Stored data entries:
───
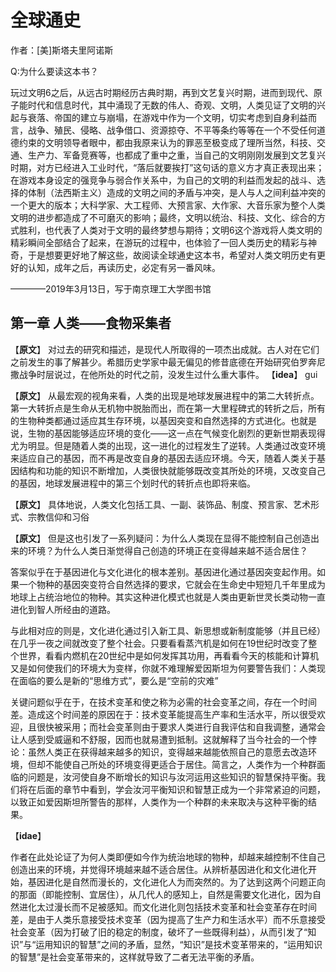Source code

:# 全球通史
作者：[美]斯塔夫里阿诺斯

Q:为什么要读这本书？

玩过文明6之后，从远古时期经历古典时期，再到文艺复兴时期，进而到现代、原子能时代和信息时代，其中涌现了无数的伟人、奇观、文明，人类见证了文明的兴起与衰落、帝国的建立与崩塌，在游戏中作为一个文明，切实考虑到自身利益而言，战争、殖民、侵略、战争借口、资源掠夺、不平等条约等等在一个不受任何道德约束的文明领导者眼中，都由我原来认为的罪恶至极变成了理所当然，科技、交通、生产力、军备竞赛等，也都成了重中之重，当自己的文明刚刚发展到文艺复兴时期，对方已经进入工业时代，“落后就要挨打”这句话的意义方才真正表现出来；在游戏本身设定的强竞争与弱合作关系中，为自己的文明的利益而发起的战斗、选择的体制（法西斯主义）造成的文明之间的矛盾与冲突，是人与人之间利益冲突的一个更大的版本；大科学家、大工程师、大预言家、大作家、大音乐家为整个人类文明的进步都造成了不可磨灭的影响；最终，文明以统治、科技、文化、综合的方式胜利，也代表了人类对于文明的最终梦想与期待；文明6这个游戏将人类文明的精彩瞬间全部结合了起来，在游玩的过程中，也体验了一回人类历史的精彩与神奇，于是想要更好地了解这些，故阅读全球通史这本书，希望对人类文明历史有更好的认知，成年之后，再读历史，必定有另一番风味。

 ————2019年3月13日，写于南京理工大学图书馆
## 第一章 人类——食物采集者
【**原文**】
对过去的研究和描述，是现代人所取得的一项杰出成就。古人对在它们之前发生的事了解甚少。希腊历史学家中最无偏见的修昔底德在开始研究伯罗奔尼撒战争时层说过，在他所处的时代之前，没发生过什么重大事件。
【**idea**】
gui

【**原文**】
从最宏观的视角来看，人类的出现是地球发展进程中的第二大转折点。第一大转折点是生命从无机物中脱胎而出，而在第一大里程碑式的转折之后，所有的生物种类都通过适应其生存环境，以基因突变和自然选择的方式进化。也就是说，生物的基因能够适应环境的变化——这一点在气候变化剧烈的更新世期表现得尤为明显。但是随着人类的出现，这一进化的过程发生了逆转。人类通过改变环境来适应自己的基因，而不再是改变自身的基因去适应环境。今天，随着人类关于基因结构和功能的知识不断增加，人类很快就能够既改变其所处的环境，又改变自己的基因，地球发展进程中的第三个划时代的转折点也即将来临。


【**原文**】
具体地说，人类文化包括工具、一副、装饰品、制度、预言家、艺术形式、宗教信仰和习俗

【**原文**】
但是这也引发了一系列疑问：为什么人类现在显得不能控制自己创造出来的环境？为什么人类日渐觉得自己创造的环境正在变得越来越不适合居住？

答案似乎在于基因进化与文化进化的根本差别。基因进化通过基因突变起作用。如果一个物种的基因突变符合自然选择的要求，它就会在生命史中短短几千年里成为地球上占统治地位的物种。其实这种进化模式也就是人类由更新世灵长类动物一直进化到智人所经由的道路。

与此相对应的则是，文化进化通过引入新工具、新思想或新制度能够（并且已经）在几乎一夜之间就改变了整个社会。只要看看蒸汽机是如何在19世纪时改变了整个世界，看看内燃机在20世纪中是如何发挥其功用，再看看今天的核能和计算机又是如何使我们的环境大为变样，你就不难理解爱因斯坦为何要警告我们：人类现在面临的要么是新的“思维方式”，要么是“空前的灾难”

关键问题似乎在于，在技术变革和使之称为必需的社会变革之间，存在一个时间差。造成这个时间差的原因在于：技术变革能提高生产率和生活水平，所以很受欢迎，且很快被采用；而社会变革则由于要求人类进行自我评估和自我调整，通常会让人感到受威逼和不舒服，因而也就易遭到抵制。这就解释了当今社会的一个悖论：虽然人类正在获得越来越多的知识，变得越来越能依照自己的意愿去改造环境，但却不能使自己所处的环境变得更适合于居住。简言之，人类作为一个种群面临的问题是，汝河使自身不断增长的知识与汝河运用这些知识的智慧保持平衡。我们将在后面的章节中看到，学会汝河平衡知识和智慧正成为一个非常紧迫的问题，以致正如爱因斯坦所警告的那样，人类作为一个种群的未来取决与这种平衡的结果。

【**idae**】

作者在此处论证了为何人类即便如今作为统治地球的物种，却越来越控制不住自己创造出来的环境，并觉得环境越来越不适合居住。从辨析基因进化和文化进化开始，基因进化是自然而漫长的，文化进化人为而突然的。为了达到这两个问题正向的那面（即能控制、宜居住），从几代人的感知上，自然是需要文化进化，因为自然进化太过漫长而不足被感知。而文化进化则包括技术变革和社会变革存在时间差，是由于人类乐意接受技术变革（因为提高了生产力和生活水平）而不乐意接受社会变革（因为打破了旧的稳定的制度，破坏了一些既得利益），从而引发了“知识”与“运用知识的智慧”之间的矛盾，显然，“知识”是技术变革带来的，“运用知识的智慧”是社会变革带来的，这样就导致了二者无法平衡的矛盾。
───
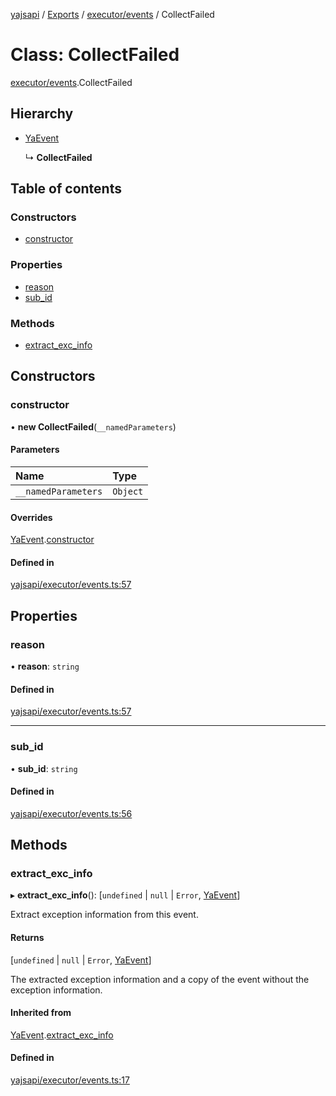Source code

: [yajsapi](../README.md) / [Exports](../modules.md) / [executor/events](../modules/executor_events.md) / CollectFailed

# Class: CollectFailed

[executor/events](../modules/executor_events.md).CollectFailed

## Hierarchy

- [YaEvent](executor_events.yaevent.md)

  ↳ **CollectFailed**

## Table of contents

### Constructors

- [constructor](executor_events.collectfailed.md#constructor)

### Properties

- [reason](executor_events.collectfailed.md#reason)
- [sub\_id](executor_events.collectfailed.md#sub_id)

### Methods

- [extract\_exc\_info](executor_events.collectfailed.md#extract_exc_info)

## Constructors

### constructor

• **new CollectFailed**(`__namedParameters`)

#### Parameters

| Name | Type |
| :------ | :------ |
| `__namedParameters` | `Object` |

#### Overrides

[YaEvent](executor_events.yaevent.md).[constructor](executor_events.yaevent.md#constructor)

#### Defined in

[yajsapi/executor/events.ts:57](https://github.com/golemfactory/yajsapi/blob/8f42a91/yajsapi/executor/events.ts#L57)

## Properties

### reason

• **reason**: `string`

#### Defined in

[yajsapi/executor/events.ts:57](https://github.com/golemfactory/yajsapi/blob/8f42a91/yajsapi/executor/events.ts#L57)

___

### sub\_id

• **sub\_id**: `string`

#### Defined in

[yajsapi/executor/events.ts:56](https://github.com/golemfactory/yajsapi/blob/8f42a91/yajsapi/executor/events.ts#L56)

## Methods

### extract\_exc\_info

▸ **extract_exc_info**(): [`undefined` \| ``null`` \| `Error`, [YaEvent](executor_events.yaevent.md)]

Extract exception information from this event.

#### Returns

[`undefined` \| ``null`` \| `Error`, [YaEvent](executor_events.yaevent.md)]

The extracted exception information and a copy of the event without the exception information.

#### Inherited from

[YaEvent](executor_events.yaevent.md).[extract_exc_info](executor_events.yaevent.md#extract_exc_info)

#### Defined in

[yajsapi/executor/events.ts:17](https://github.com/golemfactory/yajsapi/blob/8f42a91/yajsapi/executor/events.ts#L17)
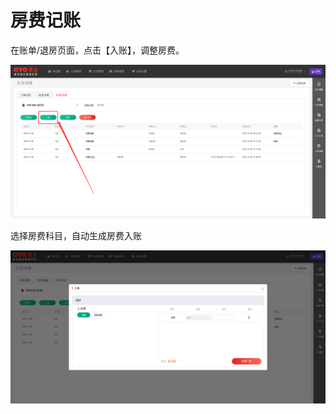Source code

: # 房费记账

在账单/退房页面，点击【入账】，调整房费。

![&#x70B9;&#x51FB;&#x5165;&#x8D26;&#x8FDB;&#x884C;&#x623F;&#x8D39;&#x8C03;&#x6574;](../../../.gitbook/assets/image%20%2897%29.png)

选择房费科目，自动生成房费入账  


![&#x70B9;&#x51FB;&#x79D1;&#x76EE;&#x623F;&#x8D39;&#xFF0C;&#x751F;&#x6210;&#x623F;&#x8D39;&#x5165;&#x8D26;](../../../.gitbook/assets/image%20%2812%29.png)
───
WHAT IS NEEDED: The word "undefined" appears on some lines of the data above; count those lines and give only the total.

TASK ANSWER: 2